From: "Hou, Zhijie" <houzj(dot)fnst(at)cn(dot)fujitsu(dot)com>
To: Bharath Rupireddy <bharath(dot)rupireddyforpostgres(at)gmail(dot)com>
Cc: Amit Kapila <amit(dot)kapila16(at)gmail(dot)com>, PostgreSQL-development <pgsql-hackers(at)postgresql(dot)org>
Subject: RE: Parallel Inserts in CREATE TABLE AS
Date: 2020-11-26 06:44:40
Message-ID: 30fa39b09b614f799df364f59307e57e@G08CNEXMBPEKD05.g08.fujitsu.local
Views: Raw Message | Whole Thread | Download mbox | Resend email
Thread:
Lists: pgsql-hackers

Hi ,

> On Thu, Nov 26, 2020 at 7:47 AM Hou, Zhijie <houzj(dot)fnst(at)cn(dot)fujitsu(dot)com>
> wrote:
> >
> > Hi,
> >
> > I have an issue about the following code:
> >
> > econtext = node->ps.ps_ExprContext;
> > ResetExprContext(econtext);
> >
> > + if (ISCTAS(node->ps.intoclause))
> > + {
> > + ExecParallelInsertInCTAS(node);
> > + return NULL;
> > + }
> >
> > /* If no projection is required, we're done. */
> > if (node->ps.ps_ProjInfo == NULL)
> > return slot;
> >
> > /*
> > * Form the result tuple using ExecProject(), and return it.
> > */
> > econtext->ecxt_outertuple = slot;
> > return ExecProject(node->ps.ps_ProjInfo);
> >
> > It seems the projection will be skipped.
> > Is this because projection is not required in this case ?
> > (I'm not very familiar with where the projection will be.)
> >
>
> For parallel inserts in CTAS, I don't think we need to project the tuples
> being returned from the underlying plan nodes, and also we have nothing
> to project from the Gather node further up. The required projection will
> happen while the tuples are being returned from the underlying nodes and
> the projected tuples are being directly fed to CTAS's dest receiver
> intorel_receive(), from there into the created table. We don't need
> ExecProject again in ExecParallelInsertInCTAS().
>
> For instance, projection will always be done when the tuple is being returned
> from an underlying sequential scan node(see ExecScan() -->
> ExecProject() and this is true for both leader and workers. In both leader
> and workers, we are just calling CTAS's dest receiver intorel_receive().
>
> Thoughts?

I took a deep look at the projection logic.
In most cases, you are right that Gather node does not need projection.

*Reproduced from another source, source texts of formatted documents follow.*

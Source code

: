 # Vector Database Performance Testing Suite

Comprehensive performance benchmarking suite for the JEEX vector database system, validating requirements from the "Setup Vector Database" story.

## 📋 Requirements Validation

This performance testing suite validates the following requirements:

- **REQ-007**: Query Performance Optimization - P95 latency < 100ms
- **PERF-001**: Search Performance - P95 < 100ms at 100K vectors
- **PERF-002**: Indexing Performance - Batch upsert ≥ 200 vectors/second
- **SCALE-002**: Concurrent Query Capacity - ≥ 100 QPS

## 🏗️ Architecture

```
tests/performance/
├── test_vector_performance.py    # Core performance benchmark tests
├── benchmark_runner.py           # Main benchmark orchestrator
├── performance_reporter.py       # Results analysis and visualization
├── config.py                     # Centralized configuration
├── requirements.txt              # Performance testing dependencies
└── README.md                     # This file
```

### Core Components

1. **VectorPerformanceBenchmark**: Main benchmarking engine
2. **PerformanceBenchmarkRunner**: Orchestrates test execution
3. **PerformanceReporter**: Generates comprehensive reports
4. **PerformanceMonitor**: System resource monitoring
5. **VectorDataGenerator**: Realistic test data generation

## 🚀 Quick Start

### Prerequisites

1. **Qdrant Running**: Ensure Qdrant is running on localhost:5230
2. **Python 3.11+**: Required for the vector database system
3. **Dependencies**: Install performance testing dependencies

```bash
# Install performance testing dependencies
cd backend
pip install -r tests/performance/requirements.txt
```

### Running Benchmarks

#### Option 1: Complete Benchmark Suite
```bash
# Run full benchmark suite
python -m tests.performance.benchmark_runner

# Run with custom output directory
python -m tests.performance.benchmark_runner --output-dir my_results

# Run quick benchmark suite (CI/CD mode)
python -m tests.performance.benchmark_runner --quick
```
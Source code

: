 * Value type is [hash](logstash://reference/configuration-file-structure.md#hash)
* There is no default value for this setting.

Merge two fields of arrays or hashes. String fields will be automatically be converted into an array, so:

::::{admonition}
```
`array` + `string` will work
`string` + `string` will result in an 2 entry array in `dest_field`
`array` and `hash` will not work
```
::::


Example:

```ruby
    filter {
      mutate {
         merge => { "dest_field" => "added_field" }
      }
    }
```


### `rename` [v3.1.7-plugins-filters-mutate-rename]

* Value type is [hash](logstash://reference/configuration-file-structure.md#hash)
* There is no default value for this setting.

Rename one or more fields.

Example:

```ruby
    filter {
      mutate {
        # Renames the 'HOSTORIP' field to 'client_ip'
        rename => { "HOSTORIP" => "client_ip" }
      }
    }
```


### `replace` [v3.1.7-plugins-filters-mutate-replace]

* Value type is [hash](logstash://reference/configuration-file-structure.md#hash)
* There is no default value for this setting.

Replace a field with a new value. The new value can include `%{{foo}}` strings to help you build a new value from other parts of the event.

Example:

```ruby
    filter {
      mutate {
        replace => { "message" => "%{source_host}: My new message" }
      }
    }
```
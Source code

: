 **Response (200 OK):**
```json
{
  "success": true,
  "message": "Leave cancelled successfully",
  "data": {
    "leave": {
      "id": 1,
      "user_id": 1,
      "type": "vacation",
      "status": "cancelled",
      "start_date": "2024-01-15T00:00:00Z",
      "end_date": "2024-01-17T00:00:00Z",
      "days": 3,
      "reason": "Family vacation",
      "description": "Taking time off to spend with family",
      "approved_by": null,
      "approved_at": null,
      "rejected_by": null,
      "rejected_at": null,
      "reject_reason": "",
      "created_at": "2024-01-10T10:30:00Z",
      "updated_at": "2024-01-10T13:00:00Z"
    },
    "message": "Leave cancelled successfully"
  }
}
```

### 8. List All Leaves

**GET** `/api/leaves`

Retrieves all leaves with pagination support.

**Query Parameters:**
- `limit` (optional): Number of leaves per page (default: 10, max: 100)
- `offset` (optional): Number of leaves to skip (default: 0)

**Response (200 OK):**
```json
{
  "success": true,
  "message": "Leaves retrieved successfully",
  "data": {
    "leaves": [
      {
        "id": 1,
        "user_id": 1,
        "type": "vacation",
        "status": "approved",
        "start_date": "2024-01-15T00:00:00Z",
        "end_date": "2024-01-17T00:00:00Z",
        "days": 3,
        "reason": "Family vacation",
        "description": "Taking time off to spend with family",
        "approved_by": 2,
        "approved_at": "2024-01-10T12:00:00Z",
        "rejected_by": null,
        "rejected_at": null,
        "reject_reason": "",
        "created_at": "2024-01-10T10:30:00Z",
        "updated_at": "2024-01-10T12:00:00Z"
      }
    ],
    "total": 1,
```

In some rare cases, such as Subplan (or initplan I guess).
The projection will happen in Gather node.

The example:

Create table test(i int);
Create table test2(a int, b int);
insert into test values(generate_series(1,10000000,1));
insert into test2 values(generate_series(1,1000,1), generate_series(1,1000,1));

postgres=# explain(verbose, costs off) select test.i,(select i from (select * from test2) as tt limit 1) from test where test.i < 2000;
QUERY PLAN
----------------------------------------
Gather
Output: test.i, (SubPlan 1)
Workers Planned: 2
-> Parallel Seq Scan on public.test
Output: test.i
Filter: (test.i < 2000)
SubPlan 1
-> Limit
Output: (test.i)
-> Seq Scan on public.test2
Output: test.i

In this case, projection is necessary,
because the subplan will be executed in projection.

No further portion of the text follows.